Regional park in Oregon, United States

Oxbow Regional Park is a 1000 acre natural area park located 10 mi southeast of Troutdale along the Sandy River in the U.S. state of Oregon. Owned and operated by Metro regional government, it hosts a yearly festival celebrating salmon.

==Recreation==
The park offers a wide variety of activities, including swimming, boating, fishing, horseback riding, and hiking. Fifteen miles of hiking trails lead through an ancient forest with centuries-old trees and ridges and ravines carved by volcanic and glacial flows. Metro, the park's managing body, leads ancient forest walks, animal tracking workshops, and wildflower and mushroom identification classes. Year-round camping is available in the park's 67-site developed campground.

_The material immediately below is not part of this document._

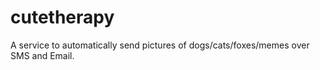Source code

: # cutetherapy
A service to automatically send pictures of dogs/cats/foxes/memes over SMS and Email.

Oxbow also offers opportunities to see wildlife and animal tracks. The area's natural habitat makes an ideal home for wildlife such as mink, beaver, raccoon, fox, deer, osprey, elk, black bear, and cougar. In order to avoid confrontation with wildlife, pets are not allowed in the park.

==Salmon Festival==
Oxbow Regional Park used to host the annual Salmon Festival, celebrating the return of the Chinook salmon while educating the public about the importance of intact, functional aquatic ecosystems, protection of native salmon and their habitat, and how fully functioning aquatic ecosystems can have a positive and important influence on human quality of life. One of the longest running and most recognized salmon festivals on the West Coast, the Oxbow Salmon Festival has evolved into a popular conservation educational event. The two-day event draws up to 10,000 visitors who can see spawning salmon; enjoy music, food, art, storytelling, and a fish maze; and encounter a variety of traditional activities and cultural exhibits at Wy-Kan-Ush-Pum village hosted by the fishing tribes of the Columbia Basin, including the Nez Perce, Umatilla, Yakama, and Warm Springs tribes.